I suspect you’d find Carmack’s code was “good enough that there was something more important to work on” rather than necessarily “optimal”. So it’s entirely possible there’s still some fruit to find, just no low-hanging ones.
Eleven million mallocs over seven minutes of gameplay at 60 fps comes out at an average of 437 mallocs per frame (this includes "load level" and "die and reload", so the average during gameplay is likely even lower).
The author writes "Doom 3 hits 60fps in debug and calls malloc all over the place.", but to me those stats suggest malloc-averse code.

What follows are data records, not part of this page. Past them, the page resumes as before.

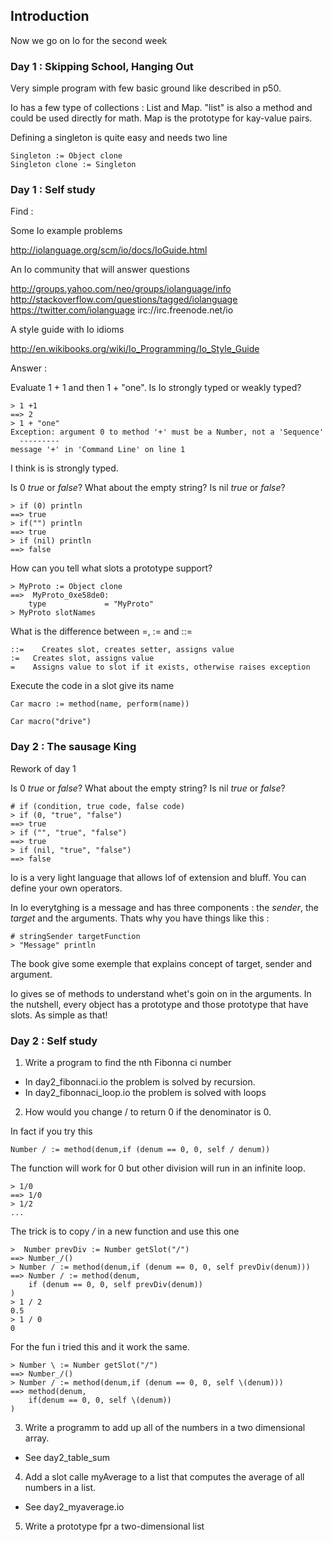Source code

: ## Introduction

Now we go on Io for the second week

### Day 1 : Skipping School, Hanging Out

Very simple program with few basic ground like described in p50.

Io has a few type of collections : List and Map. "list" is also a method and could be used directly for math. Map is the prototype for kay-value pairs.

Defining a singleton is quite easy and needs two line

    Singleton := Object clone
    Singleton clone := Singleton

### Day 1 : Self study

Find :

Some Io example problems

http://iolanguage.org/scm/io/docs/IoGuide.html

An Io community that will answer questions

http://groups.yahoo.com/neo/groups/iolanguage/info
http://stackoverflow.com/questions/tagged/iolanguage
https://twitter.com/iolanguage
irc://irc.freenode.net/io

A style guide with Io idioms

http://en.wikibooks.org/wiki/Io_Programming/Io_Style_Guide

Answer :

Evaluate 1 + 1 and then 1 + "one". Is Io strongly typed or weakly typed?

    > 1 +1
    ==> 2
    > 1 + "one"
    Exception: argument 0 to method '+' must be a Number, not a 'Sequence'
      ---------
    message '+' in 'Command Line' on line 1

I think is is strongly typed.

Is 0 *true* or *false*? What about the empty string? Is nil *true* or *false*?

    > if (0) println
    ==> true
    > if("") println
    ==> true
    > if (nil) println
    ==> false

How can you tell what slots a prototype support?

    > MyProto := Object clone
    ==>  MyProto_0xe58de0:
        type             = "MyProto"
    > MyProto slotNames

What is the difference between =, := and ::=

    ::=    Creates slot, creates setter, assigns value
    :=   Creates slot, assigns value
    =    Assigns value to slot if it exists, otherwise raises exception

Execute the code in a slot give its name


    Car macro := method(name, perform(name))

    Car macro("drive")


### Day 2 : The sausage King

Rework of day 1

Is 0 *true* or *false*? What about the empty string? Is nil *true* or *false*?

    # if (condition, true code, false code)
    > if (0, "true", "false")
    ==> true
    > if ("", "true", "false")
    ==> true
    > if (nil, "true", "false")
    ==> false

Io is a very light language that allows lof of extension and bluff. You can define your own operators.

In Io everytghing is a message and has three components : the *sender*, the *target* and the arguments. Thats why you have things like this :

    # stringSender targetFunction
    > "Message" println

The book give some exemple that explains concept of target, sender and argument.

Io gives se of methods to understand whet's goin on in the arguments. In the nutshell, every object has a prototype and those prototype that have slots. As simple as that!

### Day 2 : Self study

1. Write a program to find the nth Fibonna ci number

- In day2_fibonnaci.io the problem is solved by recursion.
- In day2_fibonnaci_loop.io the problem is solved with loops

2. How would you change / to return 0 if the denominator is 0.

In fact if you try this

    Number / := method(denum,if (denum == 0, 0, self / denum))

The function will work for 0 but other division will run in an infinite loop.

    > 1/0
    ==> 1/0
    > 1/2
    ...

The trick is to copy */* in a new function and use this one

    >  Number prevDiv := Number getSlot("/")
    ==> Number_/()
    > Number / := method(denum,if (denum == 0, 0, self prevDiv(denum)))
    ==> Number / := method(denum,
        if (denum == 0, 0, self prevDiv(denum))
    )
    > 1 / 2
    0.5
    > 1 / 0
    0

For the fun i tried this and it work the same.

    > Number \ := Number getSlot("/")
    ==> Number_/()
    > Number / := method(denum,if (denum == 0, 0, self \(denum)))
    ==> method(denum,
        if(denum == 0, 0, self \(denum))
    )

3. Write a programm to add up all of the numbers in a two dimensional array.

- See day2_table_sum

4. Add a slot calle myAverage to a list that computes the average of all numbers in a list.

- See day2_myaverage.io

5. Write a prototype fpr a two-dimensional list

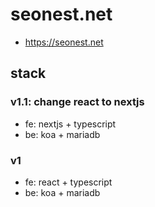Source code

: # seonest.net

- https://seonest.net

## stack

### v1.1: change react to nextjs

- fe: nextjs + typescript
- be: koa + mariadb

### v1

- fe: react + typescript
- be: koa + mariadb

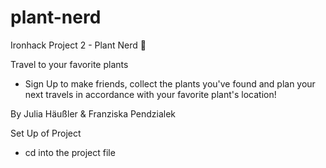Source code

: # plant-nerd

Ironhack Project 2 - Plant Nerd :seedling:

Travel to your favorite plants

- Sign Up to make friends, collect the plants you've found and plan your next travels in accordance with your favorite plant's location!

By Julia Häußler & Franziska Pendzialek

Set Up of Project

- cd into the project file
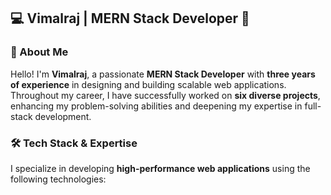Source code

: ## 💻 Vimalraj | MERN Stack Developer  👋

<!--
**VeeramVimal/VeeramVimal** is a ✨ _special_ ✨ repository because its `README.md` (this file) appears on your GitHub profile.

Here are some ideas to get you started:

- 🔭 I’m currently working on ...
- 🌱 I’m currently learning ...
- 👯 I’m looking to collaborate on ...
- 🤔 I’m looking for help with ...
- 💬 Ask me about ...
- 📫 How to reach me: ...
- 😄 Pronouns: ...
- ⚡ Fun fact: ...
-->

### 🚀 About Me  
Hello! I'm **Vimalraj**, a passionate **MERN Stack Developer** with **three years of experience** in designing and building scalable web applications. Throughout my career, I have successfully worked on **six diverse projects**, enhancing my problem-solving abilities and deepening my expertise in full-stack development.

### 🛠️ Tech Stack & Expertise  
I specialize in developing **high-performance web applications** using the following technologies:  
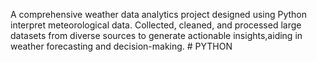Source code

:  A comprehensive weather data analytics project designed using Python interpret meteorological data. Collected, cleaned, and processed large datasets from diverse 
 sources to generate actionable insights,aiding in weather forecasting and decision-making. # PYTHON
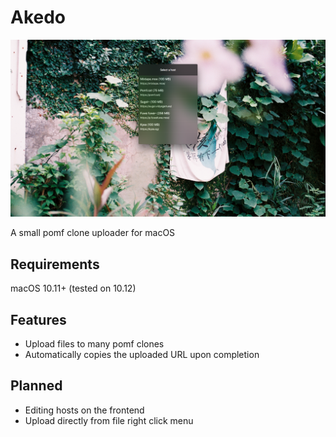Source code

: # Akedo

![Screenshot](https://raw.githubusercontent.com/DrabWeb/Akedo/master/screenshot.png)

A small pomf clone uploader for macOS


## Requirements
macOS 10.11+ (tested on 10.12)


## Features
* Upload files to many pomf clones
* Automatically copies the uploaded URL upon completion


## Planned
* Editing hosts on the frontend
* Upload directly from file right click menu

Back in the 1980's I co-wrote a computer algebra system, that ran for example on many colleagues' first computer: The first Macintosh. Resources were scarce, everything mattered.
Malloc attempts to work acceptably well under diverse scenarios. Specific programs such as ours can adopt simpler memory disciplines, supported by an interface with malloc.

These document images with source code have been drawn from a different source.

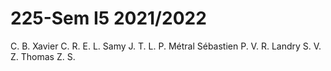 # 225-Sem I5 2021/2022

C. B.
Xavier
C. R.
E. L.
Samy
J. T.
L. P.
Métral Sébastien
P. V.
R. Landry
S. V.
Z. Thomas
Z. S.
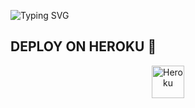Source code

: ![Typing SVG](https://readme-typing-svg.herokuapp.com/?lines=Merhaba+beni+Takip+eder-misin!)
</p></p>




## DEPLOY ON HEROKU 🚀

<p align="center"><a href="https://heroku.com/deploy?template=https://github.com/HariboTube/samilmusic"><img align="center" alt="Heroku" width="52px" src="https://www.nicepng.com/png/full/223-2233246_heroku-logo-salesforce-heroku.png"></p>
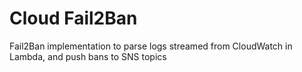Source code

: # Cloud Fail2Ban
Fail2Ban implementation to parse logs streamed from CloudWatch in Lambda, and push bans to SNS topics
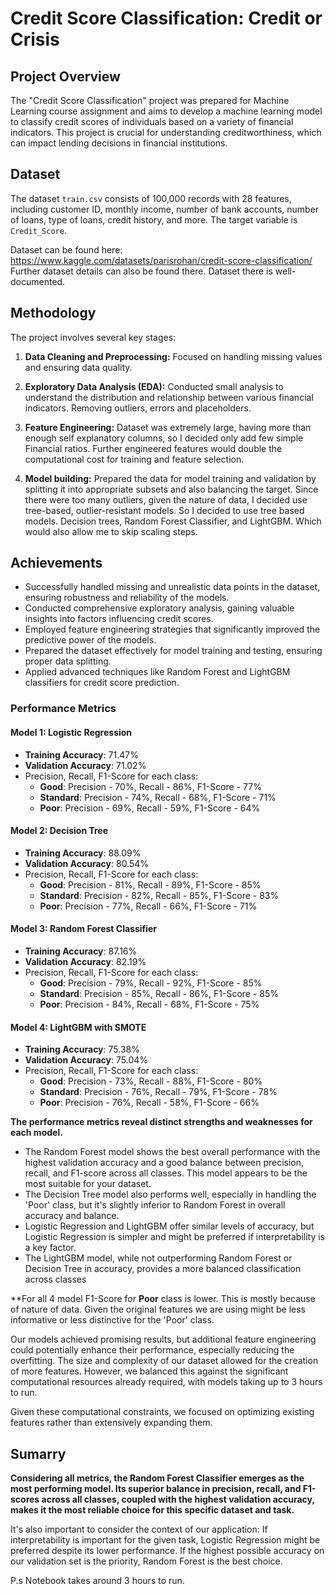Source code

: 
# Credit Score Classification: Credit or Crisis

## Project Overview

The "Credit Score Classification" project was prepared for Machine Learning course assignment and aims to develop a machine learning model to classify credit scores of individuals based on a variety of financial indicators. This project is crucial for understanding creditworthiness, which can impact lending decisions in financial institutions.

## Dataset

The dataset `train.csv` consists of 100,000 records with 28 features, including customer ID, monthly income, number of bank accounts, number of loans, type of loans, credit history, and more. The target variable is `Credit_Score`.

Dataset can be found here:
https://www.kaggle.com/datasets/parisrohan/credit-score-classification/
Further dataset details can also be found there. Dataset there is well-documented.

## Methodology

The project involves several key stages:

1.  **Data Cleaning and Preprocessing:** Focused on handling missing values and ensuring data quality.

2.  **Exploratory Data Analysis (EDA):** Conducted small analysis to understand the distribution and relationship between various financial indicators. Removing outliers, errors and placeholders.

3.  **Feature Engineering:** Dataset was extremely large, having more than enough self explanatory columns, so I decided only add few simple Financial ratios. Further engineered features would double the computational cost for training and feature selection.

4.  **Model building:** Prepared the data for model training and validation by splitting it into appropriate subsets and also balancing the target. Since there were too many outliers, given the nature of data, I decided use tree-based, outlier-resistant models. So I decided to use tree based models. Decision trees, Random Forest Classifier, and LightGBM. Which would also allow me to skip scaling steps.



## Achievements

-   Successfully handled missing and unrealistic data points in the dataset, ensuring robustness and reliability of the models.
-   Conducted comprehensive exploratory analysis, gaining valuable insights into factors influencing credit scores.
-   Employed feature engineering strategies that significantly improved the predictive power of the models.
-   Prepared the dataset effectively for model training and testing, ensuring proper data splitting.
-   Applied advanced techniques like Random Forest and LightGBM classifiers for credit score prediction.


### Performance Metrics


#### Model 1: Logistic Regression

-   **Training Accuracy**: 71.47%
-   **Validation Accuracy**: 71.02%
-   Precision, Recall, F1-Score for each class:
    -   **Good**: Precision - 70%, Recall - 86%, F1-Score - 77%
    -   **Standard**: Precision - 74%, Recall - 68%, F1-Score - 71%
    -   **Poor**: Precision - 69%, Recall - 59%, F1-Score - 64%

#### Model 2: Decision Tree

-   **Training Accuracy**: 88.09%
-   **Validation Accuracy**: 80.54%
-   Precision, Recall, F1-Score for each class:
    -   **Good**: Precision - 81%, Recall - 89%, F1-Score - 85%
    -   **Standard**: Precision - 82%, Recall - 85%, F1-Score - 83%
    -   **Poor**: Precision - 77%, Recall - 66%, F1-Score - 71%

#### Model 3: Random Forest Classifier

-   **Training Accuracy**: 87.16%
-   **Validation Accuracy**: 82.19%
-   Precision, Recall, F1-Score for each class:
    -   **Good**: Precision - 79%, Recall - 92%, F1-Score - 85%
    -   **Standard**: Precision - 85%, Recall - 86%, F1-Score - 85%
    -   **Poor**: Precision - 84%, Recall - 68%, F1-Score - 75%

#### Model 4: LightGBM with SMOTE

-   **Training Accuracy**: 75.38%
-   **Validation Accuracy**: 75.04%
-   Precision, Recall, F1-Score for each class:
    -   **Good**: Precision - 73%, Recall - 88%, F1-Score - 80%
    -   **Standard**: Precision - 76%, Recall - 79%, F1-Score - 78%
    -   **Poor**: Precision - 76%, Recall - 58%, F1-Score - 66%


**The performance metrics reveal distinct strengths and weaknesses for each model.**

-   The Random Forest model shows the best overall performance with the highest validation accuracy and a good balance between precision, recall, and F1-score across all classes. This model appears to be the most suitable for your dataset.
-   The Decision Tree model also performs well, especially in handling the 'Poor' class, but it's slightly inferior to Random Forest in overall accuracy and balance.
-   Logistic Regression and LightGBM offer similar levels of accuracy, but Logistic Regression is simpler and might be preferred if interpretability is a key factor.
-   The LightGBM model, while not outperforming Random Forest or Decision Tree in accuracy, provides a more balanced classification across classes

**For all 4 model F1-Score for **Poor** class is lower. This is mostly because of nature of data. Given the original features we are using might be less informative or less distinctive for the 'Poor' class. 


Our models achieved promising results, but additional feature engineering could potentially enhance their performance, especially reducing the overfitting. The size and complexity of our dataset allowed for the creation of more features. However, we balanced this against the significant computational resources already required, with models taking up to 3 hours to run.

Given these computational constraints, we focused on optimizing existing features rather than extensively expanding them.

## Sumarry

**Considering all metrics, the Random Forest Classifier emerges as the most performing model. Its superior balance in precision, recall, and F1-scores across all classes, coupled with the highest validation accuracy, makes it the most reliable choice for this specific dataset and task.**

It's also important to consider the context of our application: If interpretability is important for the given task, Logistic Regression might be preferred despite its lower performance. If the highest possible accuracy on our validation set is the priority, Random Forest is the best choice.

P.s Notebook takes around 3 hours to run.
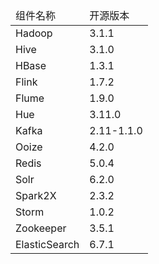 <table class="tg">
 <thead>
  <tr>
  <td>组件名称</td>
  <td>开源版本</td>
 </tr>
 <tbody>
	<tr>
	<td>Hadoop</td>
	<td>3.1.1</td>
	</tr>
	<tr>
	<td>Hive</td>
	<td>3.1.0</td>
	</tr>
	<tr>
	<td>HBase</td>
	<td>1.3.1</td>
	</tr>
	<tr>
	<td>Flink</td>
	<td>1.7.2</td>
	</tr>
	<tr>
	<td>Flume</td>
	<td>1.9.0</td>
	</tr>
	<tr>
	<td>Hue</td>
	<td>3.11.0</td>
	</tr>
	<tr>
	<td>Kafka</td>
	<td>2.11-1.1.0</td>
	</tr>
	<tr>
	<td>Ooize</td>
	<td>4.2.0</td>
	</tr>	
	<tr>
	<td>Redis</td>
	<td>5.0.4</td>
	</tr>
	<tr>
	<td>Solr</td>
	<td>6.2.0</td>
	</tr>
	<tr>
	<td>Spark2X</td>
	<td>2.3.2</td>
	</tr>
	<tr>
	<td>Storm</td>
	<td>1.0.2</td>
	</tr>
	<tr>
	<td>Zookeeper</td>
	<td>3.5.1</td>
	</tr>
	<tr>
	<td>ElasticSearch</td>
	<td>6.7.1</td>
	</tr>
 </tbody>
 
</table>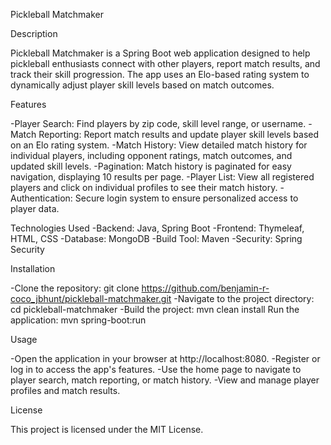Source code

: Pickleball Matchmaker


Description

Pickleball Matchmaker is a Spring Boot web application designed to help pickleball enthusiasts connect with other players, report match results, and track their skill progression. The app uses an Elo-based rating system to dynamically adjust player skill levels based on match outcomes.  

Features

-Player Search: Find players by zip code, skill level range, or username.
-Match Reporting: Report match results and update player skill levels based on an Elo rating system.
-Match History: View detailed match history for individual players, including opponent ratings, match outcomes, and updated skill levels.
-Pagination: Match history is paginated for easy navigation, displaying 10 results per page.
-Player List: View all registered players and click on individual profiles to see their match history.
-Authentication: Secure login system to ensure personalized access to player data.

Technologies Used
-Backend: Java, Spring Boot
-Frontend: Thymeleaf, HTML, CSS
-Database: MongoDB
-Build Tool: Maven
-Security: Spring Security

Installation

-Clone the repository:
git clone https://github.com/benjamin-r-coco_jbhunt/pickleball-matchmaker.git
-Navigate to the project directory:
cd pickleball-matchmaker
-Build the project:
mvn clean install
Run the application:
mvn spring-boot:run

Usage

-Open the application in your browser at http://localhost:8080.
-Register or log in to access the app's features.
-Use the home page to navigate to player search, match reporting, or match history.
-View and manage player profiles and match results.


License

This project is licensed under the MIT License.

Almost all of our memory needs could be served by pools of fixed-size slugs of memory. Each pool experienced considerable churn and reuse, but the total memory needed by each pool was unimodal, growing to a peak then subsiding until the pool was no longer needed. We chose a universal fixed-size block to be served by malloc. We kept these blocks on a master stack, to assign to pools as needed. We kept the slugs in each pool on stacks, to reuse as needed. Closing a pool returned its blocks to the master stack.
There's nothing novel here; this is about as dumb a protocol as one can imagine, and correspondingly faster than anything else we tried.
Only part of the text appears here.